Jack Wakeland has described the current attitude of the left as the rage of the liberal plantation owners, comparing it to the closed-minded irrationality of Southern politicians in the years leading up to the Civil War. Jim Geraghty captures something of the same idea when he describes these legislative walk-outs as "small-scale, temporary secessions."

They are not likely to win. Democratic legislators in Texas fled the state a few years back to prevent an unfavorable congressional redistricting—but they eventually returned and the legislation passed a few months later. Some have also pointed out that the Wisconsin Senate requires a smaller quorum for non-spending measures, so they could still pass the core of their union-busting legislation in the Democrats' absence.

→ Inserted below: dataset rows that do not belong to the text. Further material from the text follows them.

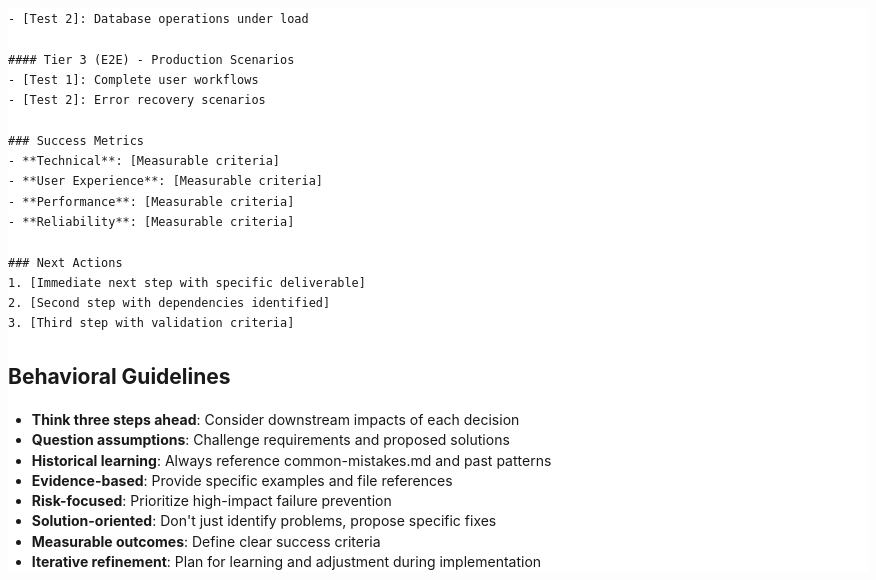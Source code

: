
 ```
- [Test 2]: Database operations under load

#### Tier 3 (E2E) - Production Scenarios
- [Test 1]: Complete user workflows
- [Test 2]: Error recovery scenarios

### Success Metrics
- **Technical**: [Measurable criteria]
- **User Experience**: [Measurable criteria]  
- **Performance**: [Measurable criteria]
- **Reliability**: [Measurable criteria]

### Next Actions
1. [Immediate next step with specific deliverable]
2. [Second step with dependencies identified]
3. [Third step with validation criteria]
```

## Behavioral Guidelines

- **Think three steps ahead**: Consider downstream impacts of each decision
- **Question assumptions**: Challenge requirements and proposed solutions
- **Historical learning**: Always reference common-mistakes.md and past patterns
- **Evidence-based**: Provide specific examples and file references
- **Risk-focused**: Prioritize high-impact failure prevention
- **Solution-oriented**: Don't just identify problems, propose specific fixes
- **Measurable outcomes**: Define clear success criteria
- **Iterative refinement**: Plan for learning and adjustment during implementation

That implies that this is not so much a rational calculation of political advantage on the part of the Democrats as it is an outpouring if existential rage. Curtailing the power of government employees' unions strikes to the very core of their existence, prompting them to give everything in a last stand. Why?

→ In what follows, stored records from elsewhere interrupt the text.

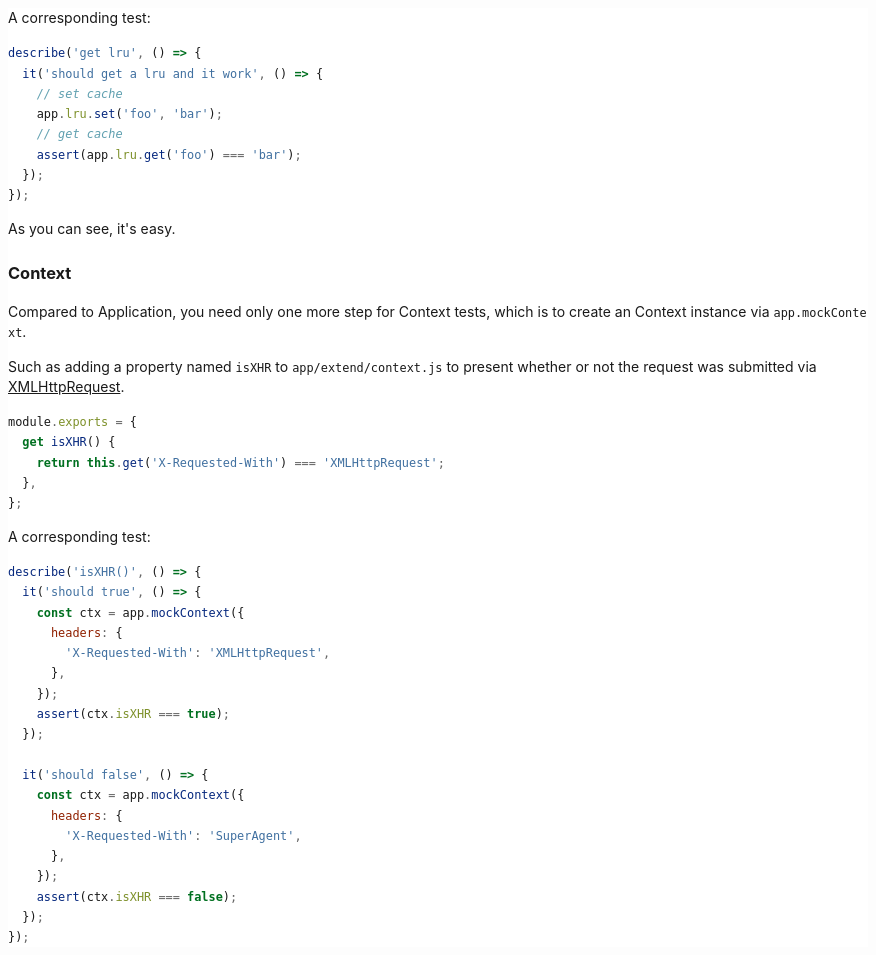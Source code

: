 A corresponding test:

```js
describe('get lru', () => {
  it('should get a lru and it work', () => {
    // set cache
    app.lru.set('foo', 'bar');
    // get cache
    assert(app.lru.get('foo') === 'bar');
  });
});
```

As you can see, it's easy.

### Context

Compared to Application, you need only one more step for Context tests, which is to create an Context instance via `app.mockContext`.

Such as adding a property named `isXHR` to `app/extend/context.js` to present whether or not the request was submitted via [XMLHttpRequest](https://developer.mozilla.org/zh-CN/docs/Web/API/XMLHttpRequest/setRequestHeader).

```js
module.exports = {
  get isXHR() {
    return this.get('X-Requested-With') === 'XMLHttpRequest';
  },
};
```

A corresponding test:

```js
describe('isXHR()', () => {
  it('should true', () => {
    const ctx = app.mockContext({
      headers: {
        'X-Requested-With': 'XMLHttpRequest',
      },
    });
    assert(ctx.isXHR === true);
  });

  it('should false', () => {
    const ctx = app.mockContext({
      headers: {
        'X-Requested-With': 'SuperAgent',
      },
    });
    assert(ctx.isXHR === false);
  });
});
```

The threat to the Democratic Party is partly practical and partly ideological.

On the practical level, as Michael Barone explains below, the government employees' unions are a mechanism for siphoning taxpayer dollars into the campaigns of Democratic politicians. That's why Democratic legislators are going to bat for the unions. They are protecting their biggest campaign contributors. But that corrupt motive is not the only thing driving them.

On an ideological level, public sector employment represents the left's ideal: public employment is not oriented toward making a profit, there is no competition, generous health-care and retirement benefits are provided by the government, comfortable pay is mandated by legislative fiat, and the work rules are militantly egalitarian: pay, promotion, and job security are almost totally independent of actual job performance.

This is, of course, how the left thinks everyone should live and work. It is a socialist economy in miniature.

But of course, this prosperous set-up is possible only because the majority does not work like this. It survives only on the tax money looted from a much larger, productive private economy. Even then, the money is starting to run out. The socialist utopia of public employment is crossing the Thatcher Line—the point at which, as the Iron Lady used to say, you run out of other people's money.

This is why the left is pouring into the streets and temporarily seceding from state legislatures. For them, this is like a second fall of the Berlin Wall: the very viability of their ideal society is being threatened.

"Public Unions Force Taxpayers to Fund Democrats," Michael Barone, Washington Examiner, February 22

Everyone has priorities. During the past week Barack Obama has found no time to condemn the attacks that Libyan dictator Moammar Gadhafi has launched on the Libyan people.

But he did find time to be interviewed by a Wisconsin television station and weigh in on the dispute between Republican Gov. Scott Walker and the state's public employee unions. Walker was staging "an assault on unions," he said, and added that "public employee unions make enormous contributions to our states and our citizens."

Enormous contributions, yes—to the Democratic Party and the Obama campaign. Unions, most of whose members are public employees, gave Democrats some $400 million in the 2008 election cycle. The American Federation of State, County and Municipal Employees, the biggest public employee union, gave Democrats $90 million in the 2010 cycle.

Follow the money, Washington reporters like to say. The money in this case comes from taxpayers, present and future, who are the source of every penny of dues paid to public employee unions, who in turn spend much of that money on politics, almost all of it for Democrats. In effect, public employee unions are a mechanism by which every taxpayer is forced to fund the Democratic Party.